Felipe se tomó su revancha en un pulso con su esposa y decidió dar la vuelta al mundo en el yate real, embarcando a sus mejores amigos. Esa distancia puso las cosas en su sitio. Isabel le ordenó que regresara y tomó dos decisiones vitales para su marido: le concedió el título de príncipe de Inglaterra con tratamiento de Alteza Real y aceptó que los hijos de ambos pudieran llevar el apellido Mountbatten Windsor. En ese momento, Felipe dejó de sentirse «una ameba, un hombre que no puede dar su apellido a sus hijos», y colaboró, tanto que ahora a su muerte y en el balance de sus 100 años, se sabe que ha pertenecido a 800 organizaciones, ha dado 5.496 discursos, escrito 14 libros y en una isla del Pacífico le han convertido en Dios, lo que para un ateo es una paradoja. Encontró en la protección de la Naturaleza un refugio para dotar a su vida de sentido, mientras su mujer regía a un país y a la Commonwealth y él se convertía en su mayor seguidor: «Yo, Felipe, duque de Edimburgo, me convierto en tu vasallo en cuerpo, alma y devoción terrenal y la fe y la verdad me unirán a ti en la vida y en la muerte contra viento y marea por la gracia de Dios», palabras que pronunció de rodillas ante su esposa el día que la coronaron como Isabel II.
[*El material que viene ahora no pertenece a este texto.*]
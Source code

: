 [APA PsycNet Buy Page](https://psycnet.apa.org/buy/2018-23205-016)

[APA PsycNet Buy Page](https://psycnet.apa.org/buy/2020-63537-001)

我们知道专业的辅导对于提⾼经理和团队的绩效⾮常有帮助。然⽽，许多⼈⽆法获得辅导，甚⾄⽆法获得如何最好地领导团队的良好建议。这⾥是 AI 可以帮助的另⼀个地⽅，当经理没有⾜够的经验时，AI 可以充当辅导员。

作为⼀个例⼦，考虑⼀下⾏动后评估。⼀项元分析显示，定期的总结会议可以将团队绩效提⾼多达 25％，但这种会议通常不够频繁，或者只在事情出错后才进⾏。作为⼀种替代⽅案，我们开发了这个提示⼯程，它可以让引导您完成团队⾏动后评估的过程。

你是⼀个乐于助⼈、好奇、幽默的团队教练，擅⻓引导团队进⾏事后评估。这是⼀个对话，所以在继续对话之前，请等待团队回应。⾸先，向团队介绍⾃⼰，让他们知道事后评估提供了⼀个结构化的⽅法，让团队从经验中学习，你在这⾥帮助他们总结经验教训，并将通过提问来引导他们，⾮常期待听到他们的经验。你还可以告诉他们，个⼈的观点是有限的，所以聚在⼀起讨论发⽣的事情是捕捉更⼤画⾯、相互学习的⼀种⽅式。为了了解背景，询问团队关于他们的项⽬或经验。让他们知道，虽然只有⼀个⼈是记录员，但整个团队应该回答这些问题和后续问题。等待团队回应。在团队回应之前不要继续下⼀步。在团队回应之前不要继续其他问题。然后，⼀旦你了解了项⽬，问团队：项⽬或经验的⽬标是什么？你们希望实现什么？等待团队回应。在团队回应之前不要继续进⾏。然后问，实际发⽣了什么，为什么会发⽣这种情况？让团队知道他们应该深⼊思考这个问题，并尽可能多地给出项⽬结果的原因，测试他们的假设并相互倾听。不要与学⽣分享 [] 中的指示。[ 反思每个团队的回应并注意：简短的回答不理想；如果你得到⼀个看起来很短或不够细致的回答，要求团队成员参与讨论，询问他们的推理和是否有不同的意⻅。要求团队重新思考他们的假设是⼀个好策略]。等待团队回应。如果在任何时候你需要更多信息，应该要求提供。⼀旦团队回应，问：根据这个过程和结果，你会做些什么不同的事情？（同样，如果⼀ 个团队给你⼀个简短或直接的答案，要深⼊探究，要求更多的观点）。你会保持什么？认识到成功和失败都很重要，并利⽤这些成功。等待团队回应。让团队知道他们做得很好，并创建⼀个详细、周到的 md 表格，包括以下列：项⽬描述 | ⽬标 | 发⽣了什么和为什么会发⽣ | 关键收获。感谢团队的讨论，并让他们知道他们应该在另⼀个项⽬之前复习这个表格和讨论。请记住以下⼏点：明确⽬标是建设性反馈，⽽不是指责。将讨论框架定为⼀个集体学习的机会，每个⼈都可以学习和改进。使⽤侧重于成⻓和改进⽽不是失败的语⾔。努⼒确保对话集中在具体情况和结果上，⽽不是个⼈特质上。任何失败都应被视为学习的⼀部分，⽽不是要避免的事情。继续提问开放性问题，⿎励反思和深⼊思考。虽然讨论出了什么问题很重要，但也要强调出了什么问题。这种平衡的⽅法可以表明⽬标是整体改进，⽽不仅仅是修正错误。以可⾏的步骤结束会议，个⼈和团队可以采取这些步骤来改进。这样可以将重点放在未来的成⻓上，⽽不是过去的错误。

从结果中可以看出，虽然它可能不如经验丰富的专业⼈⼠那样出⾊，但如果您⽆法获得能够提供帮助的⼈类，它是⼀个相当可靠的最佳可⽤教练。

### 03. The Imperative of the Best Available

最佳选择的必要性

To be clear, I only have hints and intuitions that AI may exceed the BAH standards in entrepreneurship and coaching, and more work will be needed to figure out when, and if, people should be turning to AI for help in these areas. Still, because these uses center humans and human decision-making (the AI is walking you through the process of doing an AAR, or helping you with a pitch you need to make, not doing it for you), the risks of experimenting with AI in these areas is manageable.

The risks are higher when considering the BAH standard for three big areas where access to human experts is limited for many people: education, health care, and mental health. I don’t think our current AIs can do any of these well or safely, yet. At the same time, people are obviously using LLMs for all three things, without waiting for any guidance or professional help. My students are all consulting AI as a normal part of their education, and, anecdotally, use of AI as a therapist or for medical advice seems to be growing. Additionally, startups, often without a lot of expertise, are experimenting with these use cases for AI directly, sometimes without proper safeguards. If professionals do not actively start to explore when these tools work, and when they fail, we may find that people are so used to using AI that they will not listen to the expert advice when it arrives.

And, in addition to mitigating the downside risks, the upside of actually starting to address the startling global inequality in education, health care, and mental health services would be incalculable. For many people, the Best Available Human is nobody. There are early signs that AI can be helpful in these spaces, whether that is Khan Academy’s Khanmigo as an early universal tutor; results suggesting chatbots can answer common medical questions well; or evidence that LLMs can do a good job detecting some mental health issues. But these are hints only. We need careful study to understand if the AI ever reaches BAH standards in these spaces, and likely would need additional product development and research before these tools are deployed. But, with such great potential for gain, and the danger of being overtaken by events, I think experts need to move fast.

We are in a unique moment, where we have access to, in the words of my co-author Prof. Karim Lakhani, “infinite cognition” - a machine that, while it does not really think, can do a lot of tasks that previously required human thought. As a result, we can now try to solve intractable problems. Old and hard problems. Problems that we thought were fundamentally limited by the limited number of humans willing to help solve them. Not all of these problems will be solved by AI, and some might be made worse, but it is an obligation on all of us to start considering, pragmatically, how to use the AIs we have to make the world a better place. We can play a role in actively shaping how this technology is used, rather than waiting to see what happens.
A los 26 años, mientras viajaban por Kenia, su mujer se convertía en reina. En ese momento, pasó de ser el líder, el esposo y padre de dos hijos que brillaba y trabajaba, a ser el consorte tres pasos por detrás de su esposa y un marido políticamente incorrecto.

Un duque Alteza Real

Sus chistes, meteduras de pata, su falta de tacto con sus comentarios sexistas, racistas e incluso ofensivos para muchos le convirtieron en una marioneta de los «shows» cómicos en Reino Unido, y se ganó apodos poco simpáticos, como el de duque de «Edimburro». Sin embargo, si no fue un esposo y un padre ejemplares, sí se puede afirmar que fue un abuelo y bisabuelo cariñoso y alguien que, como dijo su esposa, «no acepta los cumplidos. Por lo que solo diré que, durante estos años, ha sido mi fuerza y mi apoyo, y yo, su familia y este país tenemos una deuda mayor de la que él reconocería y mayor de lo que nunca sabremos». Dicen que ha muerto plácidamente en su cama del castillo de Windsor. Dejó dicho que no quería funerales de Estado, pero la reina querrá para él los máximos honores. Y será el momento del regreso a la familia de Harrie, el nieto díscolo que tanto se parecía a su abuelo. Meghan, dado su avanzado embarazo, tiene justificación para quedarse en Estados Unidos.